##### Information #####

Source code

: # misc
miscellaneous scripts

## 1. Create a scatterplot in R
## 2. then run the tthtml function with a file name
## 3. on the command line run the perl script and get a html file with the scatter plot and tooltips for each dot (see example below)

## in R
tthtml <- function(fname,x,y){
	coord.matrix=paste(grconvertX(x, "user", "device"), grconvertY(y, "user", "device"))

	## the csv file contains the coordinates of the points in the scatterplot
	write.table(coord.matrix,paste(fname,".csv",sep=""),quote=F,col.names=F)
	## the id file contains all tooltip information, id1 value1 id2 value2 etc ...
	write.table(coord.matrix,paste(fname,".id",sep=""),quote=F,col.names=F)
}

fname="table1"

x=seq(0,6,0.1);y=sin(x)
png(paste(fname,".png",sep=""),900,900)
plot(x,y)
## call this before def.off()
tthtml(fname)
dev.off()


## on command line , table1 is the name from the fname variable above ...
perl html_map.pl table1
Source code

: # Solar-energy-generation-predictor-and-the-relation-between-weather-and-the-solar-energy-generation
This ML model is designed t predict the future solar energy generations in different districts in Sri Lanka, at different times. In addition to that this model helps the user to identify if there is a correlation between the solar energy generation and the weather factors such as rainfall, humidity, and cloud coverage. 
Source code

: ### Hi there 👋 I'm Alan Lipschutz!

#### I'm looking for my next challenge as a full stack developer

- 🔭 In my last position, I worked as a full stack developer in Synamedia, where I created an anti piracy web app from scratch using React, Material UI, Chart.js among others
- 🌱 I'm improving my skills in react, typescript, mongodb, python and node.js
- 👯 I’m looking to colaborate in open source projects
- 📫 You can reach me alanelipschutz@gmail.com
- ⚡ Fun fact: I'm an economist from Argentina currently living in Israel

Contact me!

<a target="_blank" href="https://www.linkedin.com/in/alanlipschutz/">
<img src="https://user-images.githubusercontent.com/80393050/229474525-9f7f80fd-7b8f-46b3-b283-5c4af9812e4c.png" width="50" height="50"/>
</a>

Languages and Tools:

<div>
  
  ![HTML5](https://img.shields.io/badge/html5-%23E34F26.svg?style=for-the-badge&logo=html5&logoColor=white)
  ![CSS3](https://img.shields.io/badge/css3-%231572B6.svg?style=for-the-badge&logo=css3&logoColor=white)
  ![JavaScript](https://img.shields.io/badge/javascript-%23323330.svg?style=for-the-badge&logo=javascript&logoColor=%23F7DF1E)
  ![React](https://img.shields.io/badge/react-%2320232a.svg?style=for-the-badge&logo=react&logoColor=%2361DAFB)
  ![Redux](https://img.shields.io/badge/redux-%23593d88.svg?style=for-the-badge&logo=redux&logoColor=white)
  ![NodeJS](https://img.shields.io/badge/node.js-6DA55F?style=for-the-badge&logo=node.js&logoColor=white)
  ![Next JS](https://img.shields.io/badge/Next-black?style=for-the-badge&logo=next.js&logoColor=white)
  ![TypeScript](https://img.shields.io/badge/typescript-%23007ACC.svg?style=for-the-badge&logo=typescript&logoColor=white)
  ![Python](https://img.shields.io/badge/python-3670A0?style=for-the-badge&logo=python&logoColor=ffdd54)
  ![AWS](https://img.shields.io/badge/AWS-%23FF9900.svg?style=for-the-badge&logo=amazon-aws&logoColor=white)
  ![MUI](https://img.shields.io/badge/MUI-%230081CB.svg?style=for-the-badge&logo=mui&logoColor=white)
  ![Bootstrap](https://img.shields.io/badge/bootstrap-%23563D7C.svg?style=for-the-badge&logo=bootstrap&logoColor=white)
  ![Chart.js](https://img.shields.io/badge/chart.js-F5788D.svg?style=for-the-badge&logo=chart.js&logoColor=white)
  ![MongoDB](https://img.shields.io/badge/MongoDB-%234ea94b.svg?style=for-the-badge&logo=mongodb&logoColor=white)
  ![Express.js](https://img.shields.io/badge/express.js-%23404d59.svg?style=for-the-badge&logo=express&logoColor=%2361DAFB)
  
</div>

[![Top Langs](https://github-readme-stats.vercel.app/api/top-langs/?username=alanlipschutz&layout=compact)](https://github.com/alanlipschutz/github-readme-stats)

#####

Find how many lines above include "between"; reply with the number only.

▶ _Output for this task_
2